=== TASK PROMPT ===
Exactly how many lines in the data below contain the string "vida"? Give that number and nothing else.

────────────────────

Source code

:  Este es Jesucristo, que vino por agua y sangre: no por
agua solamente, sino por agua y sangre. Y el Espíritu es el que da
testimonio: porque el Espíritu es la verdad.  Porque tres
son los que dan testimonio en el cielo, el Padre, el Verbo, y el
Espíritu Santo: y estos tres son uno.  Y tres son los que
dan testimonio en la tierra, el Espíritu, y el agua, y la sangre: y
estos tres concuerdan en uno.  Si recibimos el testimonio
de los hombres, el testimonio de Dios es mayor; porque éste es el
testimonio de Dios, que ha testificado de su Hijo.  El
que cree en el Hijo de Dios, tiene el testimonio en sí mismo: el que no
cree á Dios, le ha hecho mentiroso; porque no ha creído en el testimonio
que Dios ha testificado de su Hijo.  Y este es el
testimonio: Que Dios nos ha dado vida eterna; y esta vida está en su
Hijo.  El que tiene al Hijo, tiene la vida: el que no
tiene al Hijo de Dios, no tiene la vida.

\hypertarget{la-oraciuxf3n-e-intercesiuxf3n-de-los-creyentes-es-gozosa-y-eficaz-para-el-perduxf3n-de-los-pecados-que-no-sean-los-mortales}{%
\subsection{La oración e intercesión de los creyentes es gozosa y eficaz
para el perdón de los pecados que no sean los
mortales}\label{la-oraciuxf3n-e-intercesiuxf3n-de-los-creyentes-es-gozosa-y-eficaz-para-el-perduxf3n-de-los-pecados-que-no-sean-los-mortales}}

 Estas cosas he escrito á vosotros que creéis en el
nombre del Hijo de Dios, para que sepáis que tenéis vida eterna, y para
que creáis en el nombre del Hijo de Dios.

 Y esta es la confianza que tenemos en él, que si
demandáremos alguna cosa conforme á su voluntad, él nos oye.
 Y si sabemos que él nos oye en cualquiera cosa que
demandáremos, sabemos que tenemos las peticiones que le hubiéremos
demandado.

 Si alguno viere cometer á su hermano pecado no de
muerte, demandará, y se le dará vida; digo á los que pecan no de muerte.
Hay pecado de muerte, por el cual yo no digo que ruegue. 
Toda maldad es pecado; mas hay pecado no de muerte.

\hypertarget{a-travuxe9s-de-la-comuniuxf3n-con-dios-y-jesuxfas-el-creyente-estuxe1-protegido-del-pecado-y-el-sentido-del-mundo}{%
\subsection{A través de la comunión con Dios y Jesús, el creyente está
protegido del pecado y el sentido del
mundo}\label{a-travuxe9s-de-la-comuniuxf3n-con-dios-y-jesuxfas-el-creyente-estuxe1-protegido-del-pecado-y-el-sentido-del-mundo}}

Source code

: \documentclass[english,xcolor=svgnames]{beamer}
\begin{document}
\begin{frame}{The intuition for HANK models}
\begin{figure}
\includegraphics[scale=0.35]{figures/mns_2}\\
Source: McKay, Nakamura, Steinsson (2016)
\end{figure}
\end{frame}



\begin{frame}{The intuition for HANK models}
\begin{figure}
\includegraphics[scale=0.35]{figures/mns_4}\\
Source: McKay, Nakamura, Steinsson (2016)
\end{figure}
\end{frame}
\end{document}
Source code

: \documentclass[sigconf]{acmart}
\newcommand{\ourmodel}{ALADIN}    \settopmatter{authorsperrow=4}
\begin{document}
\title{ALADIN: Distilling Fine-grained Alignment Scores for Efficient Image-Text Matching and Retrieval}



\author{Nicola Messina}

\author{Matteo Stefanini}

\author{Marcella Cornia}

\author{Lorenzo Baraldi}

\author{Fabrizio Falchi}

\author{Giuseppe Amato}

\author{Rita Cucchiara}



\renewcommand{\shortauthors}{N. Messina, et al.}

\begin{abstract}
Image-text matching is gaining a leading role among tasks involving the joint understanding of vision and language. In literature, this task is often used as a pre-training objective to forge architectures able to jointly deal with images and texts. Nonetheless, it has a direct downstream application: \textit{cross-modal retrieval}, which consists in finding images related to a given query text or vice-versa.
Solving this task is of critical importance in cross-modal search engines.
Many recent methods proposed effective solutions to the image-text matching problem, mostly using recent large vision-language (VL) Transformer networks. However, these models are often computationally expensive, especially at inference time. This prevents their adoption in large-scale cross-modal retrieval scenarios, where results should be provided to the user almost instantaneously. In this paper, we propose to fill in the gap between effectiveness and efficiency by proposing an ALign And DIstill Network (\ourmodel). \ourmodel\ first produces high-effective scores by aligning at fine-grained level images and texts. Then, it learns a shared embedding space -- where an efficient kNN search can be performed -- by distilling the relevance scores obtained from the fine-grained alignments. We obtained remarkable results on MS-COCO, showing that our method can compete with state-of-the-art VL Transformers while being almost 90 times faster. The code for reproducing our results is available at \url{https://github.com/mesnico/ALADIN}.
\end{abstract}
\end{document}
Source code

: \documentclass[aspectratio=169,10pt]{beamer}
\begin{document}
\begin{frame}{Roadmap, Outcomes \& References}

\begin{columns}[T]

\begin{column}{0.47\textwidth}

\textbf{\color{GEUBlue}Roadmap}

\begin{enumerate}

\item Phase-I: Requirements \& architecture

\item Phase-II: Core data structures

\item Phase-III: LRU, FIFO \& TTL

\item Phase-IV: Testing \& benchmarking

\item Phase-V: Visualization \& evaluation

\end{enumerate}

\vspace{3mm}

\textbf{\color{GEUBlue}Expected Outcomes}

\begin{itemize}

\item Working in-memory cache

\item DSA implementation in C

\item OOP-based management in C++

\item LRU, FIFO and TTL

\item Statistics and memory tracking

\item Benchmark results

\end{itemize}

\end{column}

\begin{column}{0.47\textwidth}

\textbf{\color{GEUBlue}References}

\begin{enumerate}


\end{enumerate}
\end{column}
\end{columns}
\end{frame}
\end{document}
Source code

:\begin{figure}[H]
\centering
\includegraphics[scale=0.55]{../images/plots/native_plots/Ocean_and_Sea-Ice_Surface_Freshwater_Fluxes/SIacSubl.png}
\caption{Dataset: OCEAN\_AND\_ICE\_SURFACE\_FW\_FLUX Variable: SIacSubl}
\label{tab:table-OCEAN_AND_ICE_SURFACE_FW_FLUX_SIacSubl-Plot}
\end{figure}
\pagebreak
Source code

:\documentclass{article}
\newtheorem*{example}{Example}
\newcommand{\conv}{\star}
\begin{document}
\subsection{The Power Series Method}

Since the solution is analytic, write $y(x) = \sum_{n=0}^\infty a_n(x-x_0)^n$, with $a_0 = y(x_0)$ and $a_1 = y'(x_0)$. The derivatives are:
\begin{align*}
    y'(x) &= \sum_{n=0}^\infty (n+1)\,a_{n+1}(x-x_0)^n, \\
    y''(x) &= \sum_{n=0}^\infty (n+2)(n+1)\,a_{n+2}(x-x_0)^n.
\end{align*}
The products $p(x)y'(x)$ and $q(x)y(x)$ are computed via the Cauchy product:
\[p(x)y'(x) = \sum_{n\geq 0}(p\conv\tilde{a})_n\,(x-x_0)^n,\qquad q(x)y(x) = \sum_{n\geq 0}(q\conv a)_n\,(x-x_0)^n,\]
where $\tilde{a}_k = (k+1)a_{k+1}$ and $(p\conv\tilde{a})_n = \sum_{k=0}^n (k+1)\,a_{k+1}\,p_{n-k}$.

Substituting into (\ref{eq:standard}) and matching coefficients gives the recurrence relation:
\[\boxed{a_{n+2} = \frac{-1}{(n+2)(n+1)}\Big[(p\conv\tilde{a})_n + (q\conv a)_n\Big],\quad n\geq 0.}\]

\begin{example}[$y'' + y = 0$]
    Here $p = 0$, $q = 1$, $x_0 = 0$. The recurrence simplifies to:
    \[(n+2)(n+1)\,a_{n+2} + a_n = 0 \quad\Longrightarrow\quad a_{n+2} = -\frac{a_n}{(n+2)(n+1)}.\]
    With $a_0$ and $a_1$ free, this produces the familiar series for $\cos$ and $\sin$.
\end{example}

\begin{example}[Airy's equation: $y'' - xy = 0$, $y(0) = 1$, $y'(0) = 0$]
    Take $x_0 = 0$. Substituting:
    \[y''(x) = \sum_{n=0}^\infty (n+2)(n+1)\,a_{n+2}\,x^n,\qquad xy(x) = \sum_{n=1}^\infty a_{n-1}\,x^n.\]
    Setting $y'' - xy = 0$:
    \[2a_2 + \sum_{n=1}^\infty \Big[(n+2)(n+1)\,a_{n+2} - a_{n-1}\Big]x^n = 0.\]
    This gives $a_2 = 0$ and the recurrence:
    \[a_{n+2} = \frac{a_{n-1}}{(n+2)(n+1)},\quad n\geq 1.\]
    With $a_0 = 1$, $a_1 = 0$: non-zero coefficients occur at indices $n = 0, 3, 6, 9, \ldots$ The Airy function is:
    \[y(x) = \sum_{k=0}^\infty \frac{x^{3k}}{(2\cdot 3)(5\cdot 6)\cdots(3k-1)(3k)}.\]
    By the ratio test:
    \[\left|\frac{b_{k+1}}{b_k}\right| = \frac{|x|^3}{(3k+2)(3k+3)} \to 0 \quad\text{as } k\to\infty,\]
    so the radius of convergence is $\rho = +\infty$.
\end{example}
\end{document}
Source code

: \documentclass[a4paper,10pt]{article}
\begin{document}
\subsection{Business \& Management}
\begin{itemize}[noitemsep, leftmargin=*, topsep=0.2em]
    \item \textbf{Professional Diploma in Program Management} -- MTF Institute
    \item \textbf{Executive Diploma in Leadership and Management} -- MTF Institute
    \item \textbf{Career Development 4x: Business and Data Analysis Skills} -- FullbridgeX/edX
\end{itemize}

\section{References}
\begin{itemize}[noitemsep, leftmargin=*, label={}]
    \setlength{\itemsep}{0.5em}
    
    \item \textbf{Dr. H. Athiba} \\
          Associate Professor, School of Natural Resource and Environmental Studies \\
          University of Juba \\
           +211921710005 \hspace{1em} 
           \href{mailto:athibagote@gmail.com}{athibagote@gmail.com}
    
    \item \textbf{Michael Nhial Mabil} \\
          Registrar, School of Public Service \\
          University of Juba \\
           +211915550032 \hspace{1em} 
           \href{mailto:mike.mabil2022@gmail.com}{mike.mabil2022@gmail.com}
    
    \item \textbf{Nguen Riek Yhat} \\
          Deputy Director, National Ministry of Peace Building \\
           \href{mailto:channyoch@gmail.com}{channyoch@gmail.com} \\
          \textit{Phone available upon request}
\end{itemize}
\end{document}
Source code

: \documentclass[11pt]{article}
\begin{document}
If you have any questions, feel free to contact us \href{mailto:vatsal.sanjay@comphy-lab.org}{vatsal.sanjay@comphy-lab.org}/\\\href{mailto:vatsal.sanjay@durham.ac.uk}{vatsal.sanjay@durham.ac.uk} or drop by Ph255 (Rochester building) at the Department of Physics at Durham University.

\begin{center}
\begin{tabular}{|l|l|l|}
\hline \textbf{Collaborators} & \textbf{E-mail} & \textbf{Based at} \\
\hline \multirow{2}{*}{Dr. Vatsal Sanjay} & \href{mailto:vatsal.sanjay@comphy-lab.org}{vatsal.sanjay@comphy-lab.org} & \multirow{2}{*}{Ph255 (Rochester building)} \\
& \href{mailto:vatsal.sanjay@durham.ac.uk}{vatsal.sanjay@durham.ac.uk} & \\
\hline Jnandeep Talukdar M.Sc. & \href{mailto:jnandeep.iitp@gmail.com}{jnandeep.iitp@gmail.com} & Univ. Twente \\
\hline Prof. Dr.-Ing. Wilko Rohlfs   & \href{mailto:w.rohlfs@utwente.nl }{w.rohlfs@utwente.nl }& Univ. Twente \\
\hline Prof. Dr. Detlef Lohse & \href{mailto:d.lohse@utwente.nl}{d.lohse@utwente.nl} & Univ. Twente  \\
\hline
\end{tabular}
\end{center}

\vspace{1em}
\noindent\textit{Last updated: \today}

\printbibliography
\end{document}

────────────────────

=== RESPONSE BELOW ===
5